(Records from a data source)
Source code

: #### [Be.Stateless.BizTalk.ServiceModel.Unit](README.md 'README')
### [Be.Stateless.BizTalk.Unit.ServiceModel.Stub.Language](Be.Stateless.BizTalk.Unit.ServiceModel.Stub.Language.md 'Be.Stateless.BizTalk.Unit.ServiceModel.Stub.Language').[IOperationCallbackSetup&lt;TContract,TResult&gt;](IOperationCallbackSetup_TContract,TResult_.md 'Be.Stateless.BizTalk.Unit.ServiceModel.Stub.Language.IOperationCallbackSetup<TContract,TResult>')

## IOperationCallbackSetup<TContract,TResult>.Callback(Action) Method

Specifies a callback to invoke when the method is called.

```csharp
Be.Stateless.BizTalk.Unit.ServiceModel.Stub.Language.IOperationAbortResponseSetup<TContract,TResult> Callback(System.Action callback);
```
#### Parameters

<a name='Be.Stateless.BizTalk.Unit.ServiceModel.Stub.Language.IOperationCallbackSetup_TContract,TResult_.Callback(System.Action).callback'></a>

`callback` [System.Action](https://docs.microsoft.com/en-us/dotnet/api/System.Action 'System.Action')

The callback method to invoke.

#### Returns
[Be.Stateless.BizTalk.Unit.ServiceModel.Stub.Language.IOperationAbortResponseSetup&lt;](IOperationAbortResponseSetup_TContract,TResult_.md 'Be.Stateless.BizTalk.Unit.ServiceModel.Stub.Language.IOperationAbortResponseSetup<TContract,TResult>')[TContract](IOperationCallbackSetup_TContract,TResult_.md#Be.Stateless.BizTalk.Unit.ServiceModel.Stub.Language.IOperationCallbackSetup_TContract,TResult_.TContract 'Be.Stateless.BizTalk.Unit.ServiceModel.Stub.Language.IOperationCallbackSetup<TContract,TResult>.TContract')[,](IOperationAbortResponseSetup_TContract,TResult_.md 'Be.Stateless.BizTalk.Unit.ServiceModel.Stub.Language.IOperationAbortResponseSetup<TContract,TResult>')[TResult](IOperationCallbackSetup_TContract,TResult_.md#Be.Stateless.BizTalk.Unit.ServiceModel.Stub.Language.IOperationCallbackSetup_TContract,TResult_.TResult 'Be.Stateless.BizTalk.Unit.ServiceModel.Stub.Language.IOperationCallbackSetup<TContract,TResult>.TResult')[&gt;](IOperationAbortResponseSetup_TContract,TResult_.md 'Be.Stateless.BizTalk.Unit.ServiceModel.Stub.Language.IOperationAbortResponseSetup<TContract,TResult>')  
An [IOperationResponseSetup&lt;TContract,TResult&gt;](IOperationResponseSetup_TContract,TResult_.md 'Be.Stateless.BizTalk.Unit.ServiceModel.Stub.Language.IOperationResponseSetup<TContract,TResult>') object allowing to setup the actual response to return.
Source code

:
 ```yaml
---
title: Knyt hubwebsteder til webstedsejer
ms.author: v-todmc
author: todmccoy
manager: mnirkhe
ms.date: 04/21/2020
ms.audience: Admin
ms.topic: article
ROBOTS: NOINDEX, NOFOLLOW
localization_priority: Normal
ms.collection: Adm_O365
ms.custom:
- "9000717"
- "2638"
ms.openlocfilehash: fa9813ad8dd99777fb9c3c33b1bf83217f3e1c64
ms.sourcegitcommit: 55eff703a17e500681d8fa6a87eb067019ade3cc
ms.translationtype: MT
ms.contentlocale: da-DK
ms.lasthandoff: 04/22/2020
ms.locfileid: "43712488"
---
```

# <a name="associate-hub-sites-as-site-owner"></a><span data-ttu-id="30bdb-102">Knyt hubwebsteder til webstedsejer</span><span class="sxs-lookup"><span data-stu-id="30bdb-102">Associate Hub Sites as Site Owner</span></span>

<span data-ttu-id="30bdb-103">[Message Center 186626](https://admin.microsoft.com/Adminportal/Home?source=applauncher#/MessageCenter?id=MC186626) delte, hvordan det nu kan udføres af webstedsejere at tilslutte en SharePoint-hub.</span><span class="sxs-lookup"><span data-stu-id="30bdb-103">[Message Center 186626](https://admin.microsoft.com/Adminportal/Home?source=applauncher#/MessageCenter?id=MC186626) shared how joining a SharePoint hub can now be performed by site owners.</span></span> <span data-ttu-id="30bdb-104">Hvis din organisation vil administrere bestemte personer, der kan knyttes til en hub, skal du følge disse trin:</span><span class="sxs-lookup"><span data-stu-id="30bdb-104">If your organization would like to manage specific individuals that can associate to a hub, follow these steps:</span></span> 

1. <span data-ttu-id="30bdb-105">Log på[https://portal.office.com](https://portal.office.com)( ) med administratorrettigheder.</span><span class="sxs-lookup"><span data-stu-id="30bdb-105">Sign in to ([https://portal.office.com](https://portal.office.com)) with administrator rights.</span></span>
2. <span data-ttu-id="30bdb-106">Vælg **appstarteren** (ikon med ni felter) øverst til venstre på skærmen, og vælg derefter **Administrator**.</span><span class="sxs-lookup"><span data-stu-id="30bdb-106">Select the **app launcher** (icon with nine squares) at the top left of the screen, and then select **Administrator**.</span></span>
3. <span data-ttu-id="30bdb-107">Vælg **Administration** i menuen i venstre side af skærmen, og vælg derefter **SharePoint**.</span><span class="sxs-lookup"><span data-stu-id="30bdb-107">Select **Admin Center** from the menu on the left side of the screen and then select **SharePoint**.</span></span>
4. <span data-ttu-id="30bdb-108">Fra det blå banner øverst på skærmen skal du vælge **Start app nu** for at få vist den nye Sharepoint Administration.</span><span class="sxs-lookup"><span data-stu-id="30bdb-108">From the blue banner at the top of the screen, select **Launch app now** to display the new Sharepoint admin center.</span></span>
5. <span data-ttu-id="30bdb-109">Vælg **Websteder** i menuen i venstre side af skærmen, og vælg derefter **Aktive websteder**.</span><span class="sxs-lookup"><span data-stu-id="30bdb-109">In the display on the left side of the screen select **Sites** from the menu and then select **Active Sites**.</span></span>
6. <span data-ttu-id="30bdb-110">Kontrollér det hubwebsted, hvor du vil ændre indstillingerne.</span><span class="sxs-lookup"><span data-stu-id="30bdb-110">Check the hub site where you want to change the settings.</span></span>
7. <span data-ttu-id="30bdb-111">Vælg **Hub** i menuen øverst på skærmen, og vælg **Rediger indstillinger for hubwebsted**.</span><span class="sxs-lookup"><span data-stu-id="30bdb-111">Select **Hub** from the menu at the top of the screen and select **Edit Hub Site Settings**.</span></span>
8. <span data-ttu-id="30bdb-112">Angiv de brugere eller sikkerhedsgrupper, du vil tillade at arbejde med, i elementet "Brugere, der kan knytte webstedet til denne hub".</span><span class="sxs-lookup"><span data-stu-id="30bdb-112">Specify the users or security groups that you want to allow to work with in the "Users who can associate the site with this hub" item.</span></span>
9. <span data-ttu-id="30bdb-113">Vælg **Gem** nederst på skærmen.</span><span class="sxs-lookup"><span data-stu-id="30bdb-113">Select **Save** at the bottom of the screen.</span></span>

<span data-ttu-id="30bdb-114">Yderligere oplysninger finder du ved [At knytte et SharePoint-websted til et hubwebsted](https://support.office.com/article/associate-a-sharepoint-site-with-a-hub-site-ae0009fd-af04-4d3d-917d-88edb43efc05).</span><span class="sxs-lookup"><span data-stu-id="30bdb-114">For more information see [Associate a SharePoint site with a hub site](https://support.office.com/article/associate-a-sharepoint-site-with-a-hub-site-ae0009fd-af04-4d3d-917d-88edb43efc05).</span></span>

## [Task brief]
Gather up the lines containing the word "want" from these records and copy them.

## [Expected answer]
6. <span data-ttu-id="30bdb-110">Kontrollér det hubwebsted, hvor du vil ændre indstillingerne.</span><span class="sxs-lookup"><span data-stu-id="30bdb-110">Check the hub site where you want to change the settings.</span></span>
8. <span data-ttu-id="30bdb-112">Angiv de brugere eller sikkerhedsgrupper, du vil tillade at arbejde med, i elementet "Brugere, der kan knytte webstedet til denne hub".</span><span class="sxs-lookup"><span data-stu-id="30bdb-112">Specify the users or security groups that you want to allow to work with in the "Users who can associate the site with this hub" item.</span></span>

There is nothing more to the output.